Bugünkü şekliyle yazı kağıtla anlam bulan bir söz iletim biçimi. Zira metnin somutlaşması kâğıt iledir. Dijital dönüşümle birlikte kâğıt da mahiyet değiştirip yerini önemli oranda kâğıt yerine geçen elektronik ortama devretti. Elektronik ortam acaba tam anlamıyla “kâğıt-kalem” ilişkisini karşılar mı? Sözün uçuculuğuna karşı kalıcılığı iddia edilen yazı monitördeki yazı mıdır? Bir kayda dayanıp dayanmaması (mukayyet) noktasından meseleye yaklaşacak olursak elektronik ortamda kaydedilen metinlerin kuma yazılan yazılardan pek farkının olamayacağını söyleyebiliriz. Gelen bir dalga ile yazı gider kum kalır.
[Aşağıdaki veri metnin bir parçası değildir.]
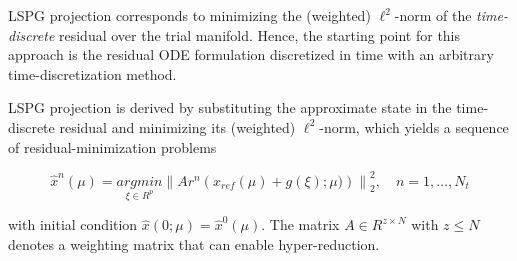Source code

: L\+S\+PG projection corresponds to minimizing the (weighted) $\ell^2$-\/norm of the {\itshape time-\/discrete} residual over the trial manifold. Hence, the starting point for this approach is the residual O\+DE formulation discretized in time with an arbitrary time-\/discretization method.

L\+S\+PG projection is derived by substituting the approximate state in the time-\/discrete residual and minimizing its (weighted) $\ell^2$-\/norm, which yields a sequence of residual-\/minimization problems 

\[ \hat{x}^n(\mu) = \underset{\xi \in R^{p}}{arg min} \left\| A r^{n}\left(x_{ref}(\mu)+g(\xi);\mu)\right) \right\|_2^2,\quad n=1,\ldots,N_t \]

with initial condition $\hat{x}(0;\mu)=\hat{x}^0(\mu)$. The matrix $A \in R^{z \times N}$ with $z \leq N$ denotes a weighting matrix that can enable hyper-\/reduction. 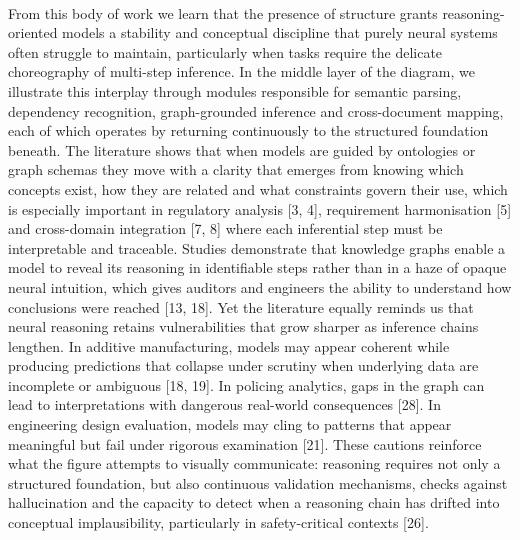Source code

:         \newpage
        \paragraph{} 
        From this body of work we learn that the presence of structure grants reasoning-oriented models a stability and conceptual discipline that purely neural systems often struggle to maintain, particularly when tasks require the delicate choreography of multi-step inference. In the middle layer of the diagram, we illustrate this interplay through modules responsible for semantic parsing, dependency recognition, graph-grounded inference and cross-document mapping, each of which operates by returning continuously to the structured foundation beneath. The literature shows that when models are guided by ontologies or graph schemas they move with a clarity that emerges from knowing which concepts exist, how they are related and what constraints govern their use, which is especially important in regulatory analysis [3, 4], requirement harmonisation [5] and cross-domain integration [7, 8] where each inferential step must be interpretable and traceable. Studies demonstrate that knowledge graphs enable a model to reveal its reasoning in identifiable steps rather than in a haze of opaque neural intuition, which gives auditors and engineers the ability to understand how conclusions were reached [13, 18]. Yet the literature equally reminds us that neural reasoning retains vulnerabilities that grow sharper as inference chains lengthen. In additive manufacturing, models may appear coherent while producing predictions that collapse under scrutiny when underlying data are incomplete or ambiguous [18, 19]. In policing analytics, gaps in the graph can lead to interpretations with dangerous real-world consequences [28]. In engineering design evaluation, models may cling to patterns that appear meaningful but fail under rigorous examination [21]. These cautions reinforce what the figure attempts to visually communicate: reasoning requires not only a structured foundation, but also continuous validation mechanisms, checks against hallucination and the capacity to detect when a reasoning chain has drifted into conceptual implausibility, particularly in safety-critical contexts [26].

        \newpage
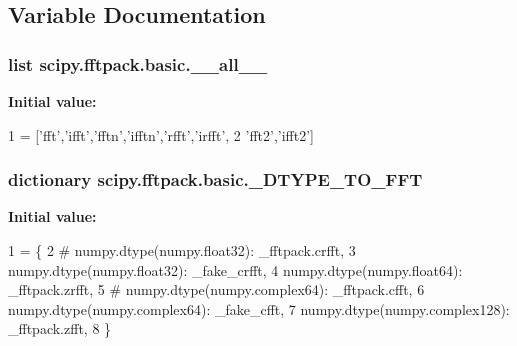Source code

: \subsection{Variable Documentation}
\hypertarget{namespacescipy_1_1fftpack_1_1basic_ac5fa46b8b54ce6d6dcae3ec8f993ce80}{}
\subsubsection[{\+\_\+\+\_\+all\+\_\+\+\_\+}]{\setlength{\rightskip}{0pt plus 5cm}list scipy.\+fftpack.\+basic.\+\_\+\+\_\+all\+\_\+\+\_\+}\label{namespacescipy_1_1fftpack_1_1basic_ac5fa46b8b54ce6d6dcae3ec8f993ce80}
{\bfseries Initial value\+:}
\begin{DoxyCode}
1 = [\textcolor{stringliteral}{'fft'},\textcolor{stringliteral}{'ifft'},\textcolor{stringliteral}{'fftn'},\textcolor{stringliteral}{'ifftn'},\textcolor{stringliteral}{'rfft'},\textcolor{stringliteral}{'irfft'},
2            \textcolor{stringliteral}{'fft2'},\textcolor{stringliteral}{'ifft2'}]
\end{DoxyCode}
\hypertarget{namespacescipy_1_1fftpack_1_1basic_a5db7b7feacab3f4adef70fda5f2b329d}{}
\subsubsection[{\+\_\+\+D\+T\+Y\+P\+E\+\_\+\+T\+O\+\_\+\+F\+F\+T}]{\setlength{\rightskip}{0pt plus 5cm}dictionary scipy.\+fftpack.\+basic.\+\_\+\+D\+T\+Y\+P\+E\+\_\+\+T\+O\+\_\+\+F\+F\+T}\label{namespacescipy_1_1fftpack_1_1basic_a5db7b7feacab3f4adef70fda5f2b329d}
{\bfseries Initial value\+:}
\begin{DoxyCode}
1 = \{
2 \textcolor{comment}{#        numpy.dtype(numpy.float32): \_fftpack.crfft,}
3         numpy.dtype(numpy.float32): \_fake\_crfft,
4         numpy.dtype(numpy.float64): \_fftpack.zrfft,
5 \textcolor{comment}{#        numpy.dtype(numpy.complex64): \_fftpack.cfft,}
6         numpy.dtype(numpy.complex64): \_fake\_cfft,
7         numpy.dtype(numpy.complex128): \_fftpack.zfft,
8 \}
\end{DoxyCode}
\hypertarget{namespacescipy_1_1fftpack_1_1basic_a22c987ab3659bd6992f8c4211cd9a56d}{}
O halde latince “Verba volant scripta manent” ifadesine Türkçe bir cümle daha eklemek lazım gelir: “Söz uçar, yazı kalır, yazının da çok azı kalır!” Bugün kültürün taşıyıcısı olma misyonunu işte bu “yazının çok azı” yerine getirmektedir. Yazılı kültür kayda değer olanı kayıt altına alınıp çoğaltılmış olanıdır.
Matbuat âlemi dijital baskılara boyun eğecek mi? Şu zamana kadarki gelişmelere bakarsak böyle bir durumun olmadığını rahatlıkla söyleyebiliriz. Peki bu zamana dek olmayan bundan sonra da olmayacak olan mıdır? Bunun için bir kehanette bulunacak halimiz yok elbette. Fakat teknolojinin her zaman ilkelden gelişmişe, kompleksten basite doğru hareket edeceğini sanmak da yanıltıcı olabilir. Sağlamlık, güvenirlik ve kullanışlılık gibi özellikleri de hesaba katmak lazımdır. Matbu kitap ve derginin elektrik hızıyla okuyucusuna ulaşması ile kâğıt ve mürekkep kokusuyla ulaşması aynı şey değildir. İkisi birbirini desteklese de kulvarları farklıdır. Organikle yapay arasındaki fark gibi matbu kitapla dijital kitap arasında somut farklar vardır.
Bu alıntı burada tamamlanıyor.